Disclaimer: This video transcript has not been proofread or edited and may contain errors.
Dr. Alison Moskowitz:
Welcome to the ASCO Post Roundtable series on updates in lymphoma. I'm Dr. Alison Moskowitz. I'm an Associate Attending from the Lymphoma Service at Memorial Sloan Kettering Cancer Center. Joining me today are two of my colleagues.
Dr. Ann LaCasce:
So, I'm Dr. Ann LaCasce from Dana-Farber Cancer Institute. I'm an Associate Professor of Medicine.
Dr. Andy Evens:
Hi, my name is Dr. Andy Evens, Associate Director at the Rutgers Cancer Institute of New Jersey.

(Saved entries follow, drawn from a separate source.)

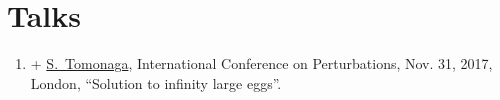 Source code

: 


\section{Talks}


\TalksInstructions	%
	\begin{enumerate}
		\item + \underline{S.~Tomonaga},
			International Conference on Perturbations,
			Nov. 31, 2017, London,
			``Solution to infinity large eggs''.
	\end{enumerate}



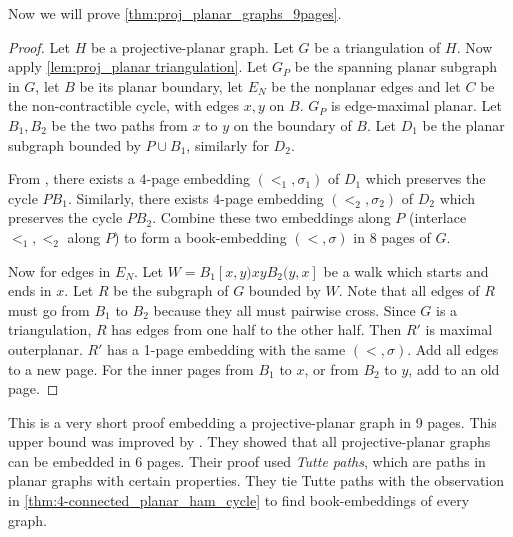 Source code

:Now we will prove \cref{thm:proj_planar_graphs_9pages}.
\begin{proof}
    Let $H$ be a projective-planar graph. Let $G$ be a triangulation of $H$.
    Now apply \cref{lem:proj_planar triangulation}. Let $G_P$ be the spanning planar subgraph in $G$, let $B$ be its planar boundary, let $E_N$ be the nonplanar edges and let $C$ be the non-contractible cycle, with edges $x, y$ on $B$. $G_P$ is edge-maximal planar. Let $B_1, B_2$ be the two paths from $x$ to $y$ on the boundary of $B$. Let $D_1$ be the planar subgraph bounded by $P \cup B_1$, similarly for $D_2$. 

    From \textcite{yannakakisEmbeddingPlanarGraphs1989}, there exists a $4$-page embedding $(<_1, \sigma_1)$ of $D_1$ which preserves the cycle $P B_1$. Similarly, there exists $4$-page embedding $(<_2, \sigma_2)$ of $D_2$ which preserves the cycle $P B_2$. Combine these two embeddings along $P$ (interlace $<_1, <_2$ along $P$) to form a book-embedding $(<, \sigma)$ in $8$ pages of $G$. 

    Now for edges in $E_N$. Let $W = B_1[x, y) xy B_2(y, x]$ be a walk which starts and ends in $x$. Let $R$ be the subgraph of $G$ bounded by $W$. Note that all edges of $R$ must go from $B_1$ to $B_2$ because they all must pairwise cross. Since $G$ is a triangulation, $R$ has edges from one half to the other half. Then $R'$ is maximal outerplanar. $R'$ has a 1-page embedding with the same $(<, \sigma)$. Add all edges to a new page. For the inner pages from $B_1$ to $x$, or from $B_2$ to $y$, add to an old page. 
\end{proof}

This is a very short proof embedding a projective-planar graph in 9 pages. This upper bound was improved by \textcite{ozekiBookEmbeddingGraphs2019}. They showed that all projective-planar graphs can be embedded in 6 pages. Their proof used \textit{Tutte paths}, which are paths in planar graphs with certain properties. They tie Tutte paths with the observation in \cref{thm:4-connected_planar_ham_cycle} to find book-embeddings of every graph.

Today, we will be discussing recent updates in Hodgkin lymphoma and integrating these new developments into four patient case studies. Our first installment will focus on advanced stage Hodgkin lymphoma, and I will start with a case.
So, this is a case of a 35-year-old female who originally presented with cough. She presented to her primary doctor who performed some lab tests and found that her white count was elevated to 19,000. A CAT scan of the chest, abdomen, and pelvis showed widespread lymphadenopathy, including a lesion in her lung, as well as lesions in her liver. She had a left upper lung biopsy that showed classical Hodgkin lymphoma. Her International Prognostic Score was found to be 3 due to a low albumin, elevated white count, and stage IV disease. So, we have a patient here with advanced stage Hodgkin lymphoma. I'll start off with Andy as far as, how would you initially approach this patient, and has your practice changed at all over time?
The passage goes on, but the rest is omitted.